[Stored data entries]
══════

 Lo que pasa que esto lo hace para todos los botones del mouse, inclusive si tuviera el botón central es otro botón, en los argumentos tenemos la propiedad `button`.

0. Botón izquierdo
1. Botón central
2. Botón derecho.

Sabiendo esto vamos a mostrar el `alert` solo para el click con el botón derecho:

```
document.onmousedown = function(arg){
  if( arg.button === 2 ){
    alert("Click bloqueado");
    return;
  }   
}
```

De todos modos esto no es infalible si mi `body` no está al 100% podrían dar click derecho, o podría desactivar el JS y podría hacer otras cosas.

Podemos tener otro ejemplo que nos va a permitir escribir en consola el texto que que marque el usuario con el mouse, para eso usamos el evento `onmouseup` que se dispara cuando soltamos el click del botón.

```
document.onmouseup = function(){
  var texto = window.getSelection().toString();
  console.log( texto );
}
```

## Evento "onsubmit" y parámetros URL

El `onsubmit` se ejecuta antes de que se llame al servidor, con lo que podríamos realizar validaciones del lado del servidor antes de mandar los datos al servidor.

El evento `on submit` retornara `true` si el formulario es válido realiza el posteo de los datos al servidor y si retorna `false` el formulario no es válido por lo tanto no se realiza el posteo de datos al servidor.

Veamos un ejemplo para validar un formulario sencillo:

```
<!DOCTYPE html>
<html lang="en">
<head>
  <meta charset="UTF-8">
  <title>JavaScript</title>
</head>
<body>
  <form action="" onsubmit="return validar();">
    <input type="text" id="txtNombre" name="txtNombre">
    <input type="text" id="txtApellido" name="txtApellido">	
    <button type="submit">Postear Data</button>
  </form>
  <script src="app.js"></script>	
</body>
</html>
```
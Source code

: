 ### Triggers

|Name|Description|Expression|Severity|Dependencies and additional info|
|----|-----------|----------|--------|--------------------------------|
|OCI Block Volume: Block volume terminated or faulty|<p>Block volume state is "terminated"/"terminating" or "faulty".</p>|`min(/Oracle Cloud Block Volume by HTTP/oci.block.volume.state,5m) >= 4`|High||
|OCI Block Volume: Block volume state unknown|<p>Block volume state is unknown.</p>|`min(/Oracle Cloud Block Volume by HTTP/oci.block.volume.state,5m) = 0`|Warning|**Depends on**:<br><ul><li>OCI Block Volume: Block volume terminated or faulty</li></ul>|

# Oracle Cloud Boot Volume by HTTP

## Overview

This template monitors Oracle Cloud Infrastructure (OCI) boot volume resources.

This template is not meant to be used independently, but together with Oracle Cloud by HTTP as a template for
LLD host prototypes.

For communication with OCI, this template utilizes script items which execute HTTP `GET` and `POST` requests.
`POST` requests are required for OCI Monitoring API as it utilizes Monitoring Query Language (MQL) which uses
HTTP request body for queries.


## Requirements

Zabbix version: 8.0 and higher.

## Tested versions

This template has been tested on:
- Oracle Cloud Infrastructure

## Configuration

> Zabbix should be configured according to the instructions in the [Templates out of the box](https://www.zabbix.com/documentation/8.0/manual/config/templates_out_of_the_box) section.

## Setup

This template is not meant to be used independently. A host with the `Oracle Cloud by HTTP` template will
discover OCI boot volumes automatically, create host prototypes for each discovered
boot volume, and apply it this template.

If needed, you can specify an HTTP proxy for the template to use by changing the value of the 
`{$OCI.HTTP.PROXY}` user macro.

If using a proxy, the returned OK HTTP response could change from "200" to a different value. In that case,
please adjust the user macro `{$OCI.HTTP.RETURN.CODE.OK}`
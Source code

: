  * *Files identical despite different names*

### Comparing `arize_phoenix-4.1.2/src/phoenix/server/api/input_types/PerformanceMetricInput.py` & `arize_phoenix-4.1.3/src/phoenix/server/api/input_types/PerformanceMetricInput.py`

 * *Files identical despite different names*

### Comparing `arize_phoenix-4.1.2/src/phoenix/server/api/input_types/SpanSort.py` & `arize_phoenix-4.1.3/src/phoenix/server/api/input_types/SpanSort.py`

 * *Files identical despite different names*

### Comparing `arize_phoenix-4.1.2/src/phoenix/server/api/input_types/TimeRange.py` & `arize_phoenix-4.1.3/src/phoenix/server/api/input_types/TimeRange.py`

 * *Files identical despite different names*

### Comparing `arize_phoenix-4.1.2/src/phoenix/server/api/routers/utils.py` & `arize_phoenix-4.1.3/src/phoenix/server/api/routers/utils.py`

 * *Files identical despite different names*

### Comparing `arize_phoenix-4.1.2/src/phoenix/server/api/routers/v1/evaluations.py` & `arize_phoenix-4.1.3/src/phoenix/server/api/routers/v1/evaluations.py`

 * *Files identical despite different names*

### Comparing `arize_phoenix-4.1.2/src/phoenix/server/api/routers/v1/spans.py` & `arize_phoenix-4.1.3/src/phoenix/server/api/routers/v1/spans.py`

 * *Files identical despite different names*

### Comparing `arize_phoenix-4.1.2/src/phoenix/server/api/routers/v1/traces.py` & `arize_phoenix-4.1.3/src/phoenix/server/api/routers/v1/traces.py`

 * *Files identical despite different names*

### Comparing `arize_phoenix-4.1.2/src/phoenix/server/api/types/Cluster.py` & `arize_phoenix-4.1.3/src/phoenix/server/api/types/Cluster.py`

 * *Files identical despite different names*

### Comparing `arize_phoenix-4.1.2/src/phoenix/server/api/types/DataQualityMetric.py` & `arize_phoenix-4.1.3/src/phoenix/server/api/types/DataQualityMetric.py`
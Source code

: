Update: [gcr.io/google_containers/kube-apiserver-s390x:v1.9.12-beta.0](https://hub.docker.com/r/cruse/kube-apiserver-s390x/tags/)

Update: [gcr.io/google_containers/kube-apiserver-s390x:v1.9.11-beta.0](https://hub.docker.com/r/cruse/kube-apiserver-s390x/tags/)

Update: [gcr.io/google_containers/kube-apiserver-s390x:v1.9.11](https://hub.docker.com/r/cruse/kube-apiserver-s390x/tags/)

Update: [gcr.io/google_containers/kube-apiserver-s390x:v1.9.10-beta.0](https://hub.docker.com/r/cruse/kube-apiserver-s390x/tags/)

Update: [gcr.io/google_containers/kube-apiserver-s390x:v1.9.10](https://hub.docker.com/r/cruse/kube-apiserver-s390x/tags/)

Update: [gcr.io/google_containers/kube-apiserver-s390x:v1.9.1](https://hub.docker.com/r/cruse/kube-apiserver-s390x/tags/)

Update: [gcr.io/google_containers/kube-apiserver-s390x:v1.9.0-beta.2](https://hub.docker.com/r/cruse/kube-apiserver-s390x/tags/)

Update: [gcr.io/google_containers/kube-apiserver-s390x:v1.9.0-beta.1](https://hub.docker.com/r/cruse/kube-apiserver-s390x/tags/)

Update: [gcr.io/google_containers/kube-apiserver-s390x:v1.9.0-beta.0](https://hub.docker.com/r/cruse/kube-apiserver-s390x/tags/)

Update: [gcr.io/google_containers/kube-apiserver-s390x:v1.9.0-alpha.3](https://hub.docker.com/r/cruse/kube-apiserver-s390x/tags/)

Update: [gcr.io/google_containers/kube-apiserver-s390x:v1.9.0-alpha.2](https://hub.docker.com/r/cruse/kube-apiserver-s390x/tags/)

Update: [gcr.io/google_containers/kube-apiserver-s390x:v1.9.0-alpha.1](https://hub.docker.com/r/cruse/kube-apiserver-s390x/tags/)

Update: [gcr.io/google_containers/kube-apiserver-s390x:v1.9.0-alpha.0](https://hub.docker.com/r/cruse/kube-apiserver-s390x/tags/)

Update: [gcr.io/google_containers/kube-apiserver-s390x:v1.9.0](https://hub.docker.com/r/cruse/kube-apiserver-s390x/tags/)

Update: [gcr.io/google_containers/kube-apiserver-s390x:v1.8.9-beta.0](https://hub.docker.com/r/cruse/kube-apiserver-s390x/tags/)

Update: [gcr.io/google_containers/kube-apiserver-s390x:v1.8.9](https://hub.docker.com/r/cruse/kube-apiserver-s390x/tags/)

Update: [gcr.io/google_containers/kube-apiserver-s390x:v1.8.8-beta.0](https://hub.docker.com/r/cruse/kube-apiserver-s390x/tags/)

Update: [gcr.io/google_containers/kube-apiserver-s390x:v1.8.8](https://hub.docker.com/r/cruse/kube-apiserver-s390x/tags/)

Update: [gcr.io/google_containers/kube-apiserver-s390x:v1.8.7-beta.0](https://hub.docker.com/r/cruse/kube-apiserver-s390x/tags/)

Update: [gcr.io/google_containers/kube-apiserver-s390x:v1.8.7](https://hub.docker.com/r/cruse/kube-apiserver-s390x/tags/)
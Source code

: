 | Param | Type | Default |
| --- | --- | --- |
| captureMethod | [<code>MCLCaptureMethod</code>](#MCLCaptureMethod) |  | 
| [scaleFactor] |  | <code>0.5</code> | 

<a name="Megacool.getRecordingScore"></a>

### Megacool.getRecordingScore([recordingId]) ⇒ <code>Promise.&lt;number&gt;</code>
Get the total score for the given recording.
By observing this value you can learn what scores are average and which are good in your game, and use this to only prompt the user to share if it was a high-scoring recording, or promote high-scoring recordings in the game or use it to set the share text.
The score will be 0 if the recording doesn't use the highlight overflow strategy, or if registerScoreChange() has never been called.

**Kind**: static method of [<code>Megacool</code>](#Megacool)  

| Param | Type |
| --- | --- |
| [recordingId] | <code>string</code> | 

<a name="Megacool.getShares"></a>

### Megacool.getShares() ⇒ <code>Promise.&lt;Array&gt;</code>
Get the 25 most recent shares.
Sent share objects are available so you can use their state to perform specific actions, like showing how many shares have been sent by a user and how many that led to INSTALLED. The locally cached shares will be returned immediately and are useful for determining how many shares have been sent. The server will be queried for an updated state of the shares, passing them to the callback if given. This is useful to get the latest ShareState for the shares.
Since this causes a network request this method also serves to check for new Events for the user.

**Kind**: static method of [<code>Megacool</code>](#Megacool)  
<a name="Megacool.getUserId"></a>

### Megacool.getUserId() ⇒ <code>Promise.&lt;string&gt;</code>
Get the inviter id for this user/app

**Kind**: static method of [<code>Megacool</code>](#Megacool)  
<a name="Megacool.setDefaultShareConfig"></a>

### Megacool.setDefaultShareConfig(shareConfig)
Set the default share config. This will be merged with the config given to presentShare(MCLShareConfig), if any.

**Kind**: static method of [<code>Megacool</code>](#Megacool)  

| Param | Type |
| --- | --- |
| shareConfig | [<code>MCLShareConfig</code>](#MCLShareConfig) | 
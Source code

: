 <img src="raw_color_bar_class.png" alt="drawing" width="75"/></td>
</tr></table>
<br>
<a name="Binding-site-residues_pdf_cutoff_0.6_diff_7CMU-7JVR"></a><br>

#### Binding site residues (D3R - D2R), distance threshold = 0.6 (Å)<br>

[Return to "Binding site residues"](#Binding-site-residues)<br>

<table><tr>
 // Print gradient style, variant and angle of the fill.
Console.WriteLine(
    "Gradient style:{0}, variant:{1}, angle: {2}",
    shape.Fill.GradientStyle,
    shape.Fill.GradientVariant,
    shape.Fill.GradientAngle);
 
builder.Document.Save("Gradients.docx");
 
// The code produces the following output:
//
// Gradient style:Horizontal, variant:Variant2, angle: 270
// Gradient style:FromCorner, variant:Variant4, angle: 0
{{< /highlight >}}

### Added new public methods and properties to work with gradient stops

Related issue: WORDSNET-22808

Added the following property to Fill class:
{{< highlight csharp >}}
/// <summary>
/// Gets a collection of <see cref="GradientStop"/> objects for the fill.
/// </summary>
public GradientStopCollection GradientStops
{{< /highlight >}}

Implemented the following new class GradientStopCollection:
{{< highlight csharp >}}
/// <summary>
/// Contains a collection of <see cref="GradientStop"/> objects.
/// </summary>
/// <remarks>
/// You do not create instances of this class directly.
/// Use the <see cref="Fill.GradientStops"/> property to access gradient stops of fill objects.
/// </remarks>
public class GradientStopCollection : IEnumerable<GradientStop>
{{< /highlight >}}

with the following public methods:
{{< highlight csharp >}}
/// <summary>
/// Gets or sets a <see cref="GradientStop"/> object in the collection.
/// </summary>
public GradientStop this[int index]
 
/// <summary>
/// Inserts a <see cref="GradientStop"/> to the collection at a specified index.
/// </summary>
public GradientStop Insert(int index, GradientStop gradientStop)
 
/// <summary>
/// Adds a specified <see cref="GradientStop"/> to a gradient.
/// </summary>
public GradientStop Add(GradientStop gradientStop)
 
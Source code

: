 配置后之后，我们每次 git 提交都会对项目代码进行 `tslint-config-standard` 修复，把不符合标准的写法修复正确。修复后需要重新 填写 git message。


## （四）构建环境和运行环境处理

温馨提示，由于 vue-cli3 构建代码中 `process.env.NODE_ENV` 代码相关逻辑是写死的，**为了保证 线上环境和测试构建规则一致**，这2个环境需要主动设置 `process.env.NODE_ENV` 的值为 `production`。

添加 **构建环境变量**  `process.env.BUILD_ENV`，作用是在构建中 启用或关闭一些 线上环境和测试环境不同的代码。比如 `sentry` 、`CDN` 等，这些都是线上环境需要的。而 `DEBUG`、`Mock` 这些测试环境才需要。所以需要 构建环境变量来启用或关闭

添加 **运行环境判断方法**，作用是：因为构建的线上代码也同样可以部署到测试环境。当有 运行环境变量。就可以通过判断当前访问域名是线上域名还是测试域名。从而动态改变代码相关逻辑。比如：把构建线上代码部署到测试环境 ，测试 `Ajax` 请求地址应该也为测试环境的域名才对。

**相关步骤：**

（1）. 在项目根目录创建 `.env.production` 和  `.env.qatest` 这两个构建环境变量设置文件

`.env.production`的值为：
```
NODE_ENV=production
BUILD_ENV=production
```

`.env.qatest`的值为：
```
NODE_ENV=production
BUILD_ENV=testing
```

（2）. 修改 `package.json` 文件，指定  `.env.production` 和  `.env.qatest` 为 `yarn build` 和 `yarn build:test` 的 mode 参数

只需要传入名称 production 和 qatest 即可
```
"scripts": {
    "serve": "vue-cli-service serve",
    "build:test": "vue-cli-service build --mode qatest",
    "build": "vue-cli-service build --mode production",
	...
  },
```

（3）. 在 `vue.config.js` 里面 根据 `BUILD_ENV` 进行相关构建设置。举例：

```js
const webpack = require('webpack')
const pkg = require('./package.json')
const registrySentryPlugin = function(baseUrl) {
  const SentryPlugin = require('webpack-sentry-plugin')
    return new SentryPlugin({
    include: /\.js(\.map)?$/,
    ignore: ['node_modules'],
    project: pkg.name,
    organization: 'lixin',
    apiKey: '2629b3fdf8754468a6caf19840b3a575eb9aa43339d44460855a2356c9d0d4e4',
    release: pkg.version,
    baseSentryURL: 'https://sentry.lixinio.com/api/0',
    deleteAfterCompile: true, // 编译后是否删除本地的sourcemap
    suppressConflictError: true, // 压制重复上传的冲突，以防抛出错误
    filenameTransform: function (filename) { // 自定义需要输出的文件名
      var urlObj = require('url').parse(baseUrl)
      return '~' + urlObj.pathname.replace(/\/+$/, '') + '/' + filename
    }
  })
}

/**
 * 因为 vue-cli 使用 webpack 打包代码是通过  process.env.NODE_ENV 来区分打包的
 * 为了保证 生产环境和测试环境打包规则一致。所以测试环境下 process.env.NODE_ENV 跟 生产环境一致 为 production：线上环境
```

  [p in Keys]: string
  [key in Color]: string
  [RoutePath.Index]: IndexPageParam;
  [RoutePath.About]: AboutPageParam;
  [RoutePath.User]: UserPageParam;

══════

Write out each line above that contains the word "will".

This template is not meant to be used independently. A host with the `Oracle Cloud by HTTP` template will
The score will be 0 if the recording doesn't use the highlight overflow strategy, or if registerScoreChange() has never been called.
Sent share objects are available so you can use their state to perform specific actions, like showing how many shares have been sent by a user and how many that led to INSTALLED. The locally cached shares will be returned immediately and are useful for determining how many shares have been sent. The server will be queried for an updated state of the shares, passing them to the callback if given. This is useful to get the latest ShareState for the shares.
Set the default share config. This will be merged with the config given to presentShare(MCLShareConfig), if any.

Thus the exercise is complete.